It happens when I insert an IBM Ethernet II Credit Card Adapter into a PCMCIA slot on my laptop.

I have tried three such cards and all give the same result.

Is this a driver problem or all three cards FUBAR? I do get a light on my switch when I connect up the cable.


----------



## tingo (Jan 26, 2016)

Which version of FreeBSD?


----------



## balanga (Jan 26, 2016)

FreeBSD 10.1-RELEASE

The cards are probably close to 20 years old so I'd imagine that they would have been supported in much earlier versions of FreeBSD


----------



## tingo (Jan 26, 2016)

The cards might still be supported (or they might not).

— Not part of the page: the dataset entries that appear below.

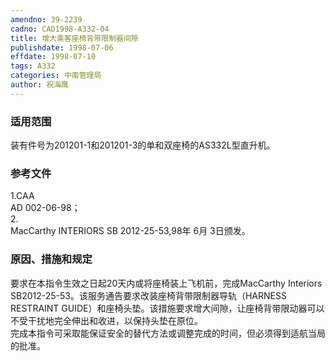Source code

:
 ```yaml
---
amendno: 39-2239  
cadno: CAD1998-A332-04  
title: 增大乘客座椅背带限制器间隙  
publishdate: 1998-07-06  
effdate: 1998-07-10  
tags: A332  
categories: 中南管理局  
author: 祝海鹰  
---
```

  
### 适用范围  
装有件号为201201-1和201201-3的单和双座椅的AS332L型直升机。  
  
<!--more-->  
### 参考文件  
1.CAA  
AD 002-06-98；  
2.  
MacCarthy INTERIORS SB 2012-25-53,98年 6月 3日颁发。  
  
### 原因、措施和规定  
要求在本指令生效之日起20天内或将座椅装上飞机前，完成MacCarthy Interiors SB2012-25-53。该服务通告要求改装座椅背带限制器导轨（HARNESS RESTRAINT GUIDE）和座椅头垫。该措施要求增大间隙，让座椅背带限动器可以不受干扰地完全伸出和收进，以保持头垫在原位。  
    完成本指令可采取能保证安全的替代方法或调整完成的时间，但必须得到适航当局的批准。  
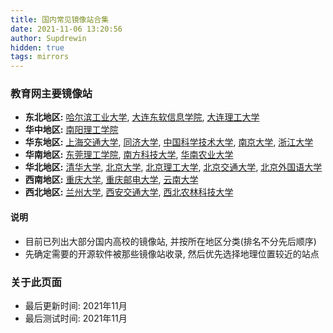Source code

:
 ```yaml
---
title: 国内常见镜像站合集
date: 2021-11-06 13:20:56
author: Supdrewin
hidden: true
tags: mirrors
---
```


### 教育网主要镜像站
- **东北地区:** [哈尔滨工业大学](https://mirrors.hit.edu.cn), [大连东软信息学院](https://mirrors.neusoft.edu.cn), [大连理工大学](http://mirror.dlut.edu.cn)
- **华中地区:** [南阳理工学院](https://mirror.nyist.edu.cn)
- **华东地区:** [上海交通大学](https://mirror.sjtu.edu.cn), [同济大学](https://mirrors.tongji.edu.cn), [中国科学技术大学](https://mirrors.ustc.edu.cn), [南京大学](https://mirrors.nju.edu.cn), [浙江大学](https://mirrors.zju.edu.cn)
- **华南地区:** [东莞理工学院](https://mirrors.dgut.edu.cn), [南方科技大学](https://mirrors.sustech.edu.cn), [华南农业大学](https://mirrors.scau.edu.cn)
- **华北地区:** [清华大学](https://mirrors.tuna.tsinghua.edu.cn), [北京大学](https://mirrors.pku.edu.cn), [北京理工大学](https://mirror.bit.edu.cn), [北京交通大学](https://mirror.bjtu.edu.cn), [北京外国语大学](https://mirrors.bfsu.edu.cn)
- **西南地区:** [重庆大学](https://mirrors.cqu.edu.cn), [重庆邮电大学](https://mirrors.cqupt.edu.cn), [云南大学](https://mirrors.ynu.edu.cn)
- **西北地区:** [兰州大学](https://mirror.lzu.edu.cn), [西安交通大学](https://mirrors.xjtu.edu.cn), [西北农林科技大学](https://mirrors.nwafu.edu.cn)
​
#### 说明
- 目前已列出大部分国内高校的镜像站, 并按所在地区分类(排名不分先后顺序)
- 先确定需要的开源软件被那些镜像站收录, 然后优先选择地理位置较近的站点
​
### 关于此页面
- 最后更新时间: 2021年11月
- 最后测试时间: 2021年11月
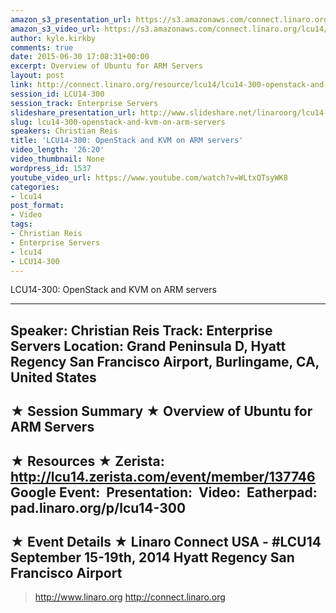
 ```yaml
---
amazon_s3_presentation_url: https://s3.amazonaws.com/connect.linaro.org/hkg15/Videos/09-17-Wednesday/LCU14-300.pdf
amazon_s3_video_url: https://s3.amazonaws.com/connect.linaro.org/lcu14/videos/09-17-Wednesday/LCU14-300-+OpenStack+and+KVM+on+ARM+servers.mp4
author: kyle.kirkby
comments: true
date: 2015-06-30 17:08:31+00:00
excerpt: Overview of Ubuntu for ARM Servers
layout: post
link: http://connect.linaro.org/resource/lcu14/lcu14-300-openstack-and-kvm-on-arm-servers/
session_id: LCU14-300
session_track: Enterprise Servers
slideshare_presentation_url: http://www.slideshare.net/linaroorg/lcu14-300-open-stack-andkvm-on-arm-servers
slug: lcu14-300-openstack-and-kvm-on-arm-servers
speakers: Christian Reis
title: 'LCU14-300: OpenStack and KVM on ARM servers'
video_length: '26:20'
video_thumbnail: None
wordpress_id: 1537
youtube_video_url: https://www.youtube.com/watch?v=WLtxQTsyWK8
categories:
- lcu14
post_format:
- Video
tags:
- Christian Reis
- Enterprise Servers
- lcu14
- LCU14-300
---
```


LCU14-300: OpenStack and KVM on ARM servers

---------------------------------------------------

Speaker: Christian Reis
Track: Enterprise Servers
Location: Grand Peninsula D, Hyatt Regency San Francisco Airport, Burlingame, CA, United States
---------------------------------------------------

★ Session Summary ★
Overview of Ubuntu for ARM Servers
---------------------------------------------------

★ Resources ★
Zerista: http://lcu14.zerista.com/event/member/137746
Google Event: 
Presentation: 
Video: 
Eatherpad: pad.linaro.org/p/lcu14-300
---------------------------------------------------

★ Event Details ★
Linaro Connect USA - #LCU14
September 15-19th, 2014
Hyatt Regency San Francisco Airport
---------------------------------------------------

> http://www.linaro.org
> http://connect.linaro.org
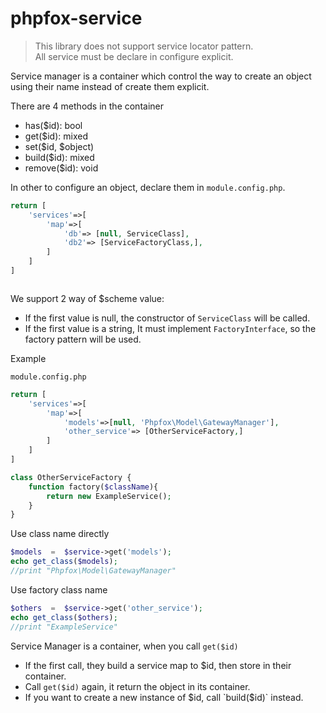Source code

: phpfox-service
=====================================
>
> This library does not support service locator pattern.  
> All service must be declare in configure explicit.
> 

Service manager is a container which control the way to create an object using their name instead of create them explicit.

There are 4 methods in the container
- has($id): bool
- get($id): mixed
- set($id, $object)
- build($id): mixed
- remove($id): void

In other to configure an object, declare them in `module.config.php`.

```php
return [
    'services'=>[
        'map'=>[
            'db'=> [null, ServiceClass],
            'db2'=> [ServiceFactoryClass,],
        ]
    ]
]
```

```php
```


We support 2 way of $scheme value:
- If the first value is null, the constructor of `ServiceClass` will be called.
- If the first value is a string, It must implement `FactoryInterface`, so the factory pattern will be used. 

Example

`module.config.php`

```php
return [
    'services'=>[
        'map'=>[
            'models'=>[null, 'Phpfox\Model\GatewayManager'],
            'other_service'=> [OtherServiceFactory,]
        ]
    ]
]

class OtherServiceFactory {
    function factory($className){
        return new ExampleService();
    }
}
```

Use class name directly

```php
$models  =  $service->get('models');
echo get_class($models);
//print "Phpfox\Model\GatewayManager"
```

Use factory class name

```php
$others  =  $service->get('other_service');
echo get_class($others);
//print "ExampleService"
```

Service Manager is a container, when you call `get($id)`
- If the first call, they build a service map to $id, then store in their container.
- Call `get($id)` again, it return the object in its container.
- If you want to create a new instance of $id, call `build($id)` instead. 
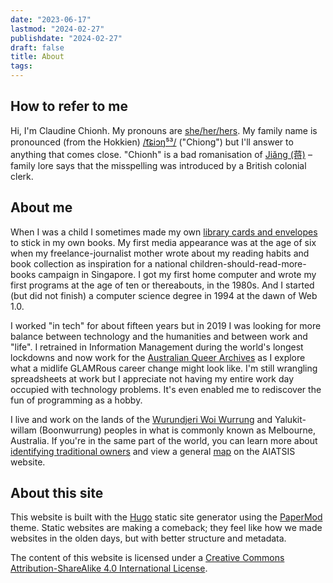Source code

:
 ```yaml
---
date: "2023-06-17"
lastmod: "2024-02-27"
publishdate: "2024-02-27"
draft: false
title: About
tags:
---
```


## How to refer to me

<div id="h-card" class="h-card">
<p>Hi, I'm <span class="p-name"><span class="p-given-name">Claudine</span> <span class="p-family-name">Chionh</span></span>.
My pronouns are <a class="u-pronoun" href="https://pronouns.within.lgbt/she/her">she/her/hers</a>.
My family name is pronounced (from the Hokkien) <a href="https://en.wiktionary.org/wiki/蔣#Pronunciation_1">/t͡ɕiɔŋ⁵³/</a> ("Chiong") but I'll answer to anything that comes close. "Chionh" is a bad romanisation of <a href="https://en.wikipedia.org/wiki/Ji%C7%8Eng_(surname)">Jiǎng (蒋)</a> – family lore says that the misspelling was introduced by a British colonial clerk.
</p></div>

## About me

When I was a child I sometimes made my own [library cards and envelopes](https://en.wikipedia.org/wiki/Library_card#Borrowing_cards) to stick in my own books. My first media appearance was at the age of six when my freelance-journalist mother wrote about my reading habits and book collection as inspiration for a national children-should-read-more-books campaign in Singapore. I got my first home computer and wrote my first programs at the age of ten or thereabouts, in the 1980s. And I started (but did not finish) a computer science degree in 1994 at the dawn of Web 1.0.

I worked "in tech" for about fifteen years but in 2019 I was looking for more balance between technology and the humanities and between work and "life". I retrained in Information Management during the world's longest lockdowns and now work for the [Australian Queer Archives](https://queerarchives.org.au/) as I explore what a midlife GLAMRous career change might look like. I'm still wrangling spreadsheets at work but I appreciate not having my entire work day occupied with technology problems. It's even enabled me to rediscover the fun of programming as a hobby.

I live and work on the lands of the [Wurundjeri Woi Wurrung](https://www.wurundjeri.com.au/) and Yalukit-willam (Boonwurrung) peoples in what is commonly known as Melbourne, Australia. If you're in the same part of the world, you can learn more about [identifying traditional owners](https://aiatsis.gov.au/whose-country) and view a general [map](https://aiatsis.gov.au/explore/map-indigenous-australia) on the AIATSIS website.

## About this site

This website is built with the [Hugo](https://gohugo.io/) static site generator using the [PaperMod](https://github.com/adityatelange/hugo-PaperMod) theme. Static websites are making a comeback; they feel like how we made websites in the olden days, but with better structure and metadata.

The content of this website is licensed under a [Creative Commons Attribution-ShareAlike 4.0 International License](http://creativecommons.org/licenses/by-sa/4.0/).

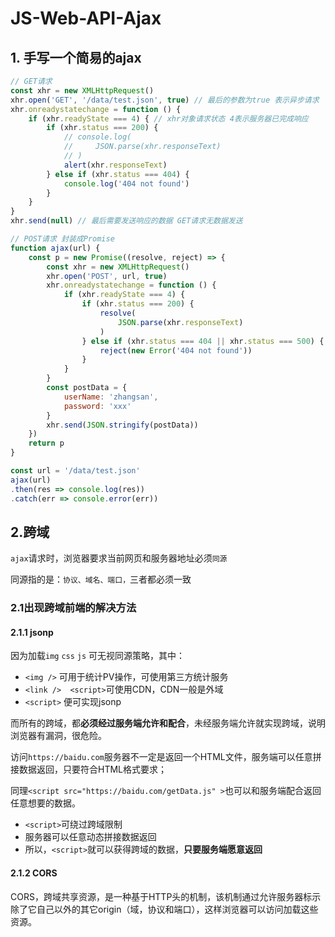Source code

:# JS-Web-API-Ajax

## 1. 手写一个简易的ajax

```js
// GET请求
const xhr = new XMLHttpRequest()
xhr.open('GET', '/data/test.json', true) // 最后的参数为true 表示异步请求
xhr.onreadystatechange = function () {
    if (xhr.readyState === 4) { // xhr对象请求状态 4表示服务器已完成响应
        if (xhr.status === 200) {
            // console.log(
            //     JSON.parse(xhr.responseText)
            // )
            alert(xhr.responseText)
        } else if (xhr.status === 404) {
            console.log('404 not found')
        }
    }
}
xhr.send(null) // 最后需要发送响应的数据 GET请求无数据发送

// POST请求 封装成Promise
function ajax(url) {
    const p = new Promise((resolve, reject) => {
        const xhr = new XMLHttpRequest()
        xhr.open('POST', url, true)
        xhr.onreadystatechange = function () {
            if (xhr.readyState === 4) {
                if (xhr.status === 200) {
                    resolve(
                        JSON.parse(xhr.responseText)
                    )
                } else if (xhr.status === 404 || xhr.status === 500) {
                    reject(new Error('404 not found'))
                }
            }
        }
        const postData = {
			userName: 'zhangsan',
            password: 'xxx'
        }
        xhr.send(JSON.stringify(postData))
    })
    return p
}

const url = '/data/test.json'
ajax(url)
.then(res => console.log(res))
.catch(err => console.error(err))
```



## 2.跨域

`ajax`请求时，浏览器要求当前网页和服务器地址必须`同源`

同源指的是：`协议、域名、端口，`三者都必须一致

### 2.1出现跨域前端的解决方法

#### 2.1.1 jsonp

因为加载`img` `css` `js` 可无视同源策略，其中：

- `<img />` 可用于统计PV操作，可使用第三方统计服务
- `<link />  <script>`可使用CDN，CDN一般是外域
- `<script>` 便可实现jsonp

而所有的跨域，都**必须经过服务端允许和配合**，未经服务端允许就实现跨域，说明浏览器有漏洞，很危险。

访问`https://baidu.com`服务器不一定是返回一个HTML文件，服务端可以任意拼接数据返回，只要符合HTML格式要求；

同理`<script src="https://baidu.com/getData.js" >`也可以和服务端配合返回任意想要的数据。

- `<script>`可绕过跨域限制
- 服务器可以任意动态拼接数据返回
- 所以，`<script>`就可以获得跨域的数据，**只要服务端愿意返回**

#### 2.1.2 CORS

CORS，跨域共享资源，是一种基于HTTP头的机制，该机制通过允许服务器标示除了它自己以外的其它origin（域，协议和端口），这样浏览器可以访问加载这些资源。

Have you verified that the card slots and necessary infrastructure in your laptop is still supported? `dmesg` output and `pciconf -lv` might help.


----------



## phoenix (Jan 27, 2016)

If these are 16-bit PCMCIA cards, I don't think they'll work.  I forget who, but someone did a major clean-up/removal of old 16-bit PCMCIA drivers in FreeBSD 8 or 9, leaving only 32-bit PCCard support in place.  You'll want to test with an older version of FreeBSD (start with 6 and work your way up until it no longer works).  Most likely, there won't be a supported version of FreeBSD that supports those cards.


----------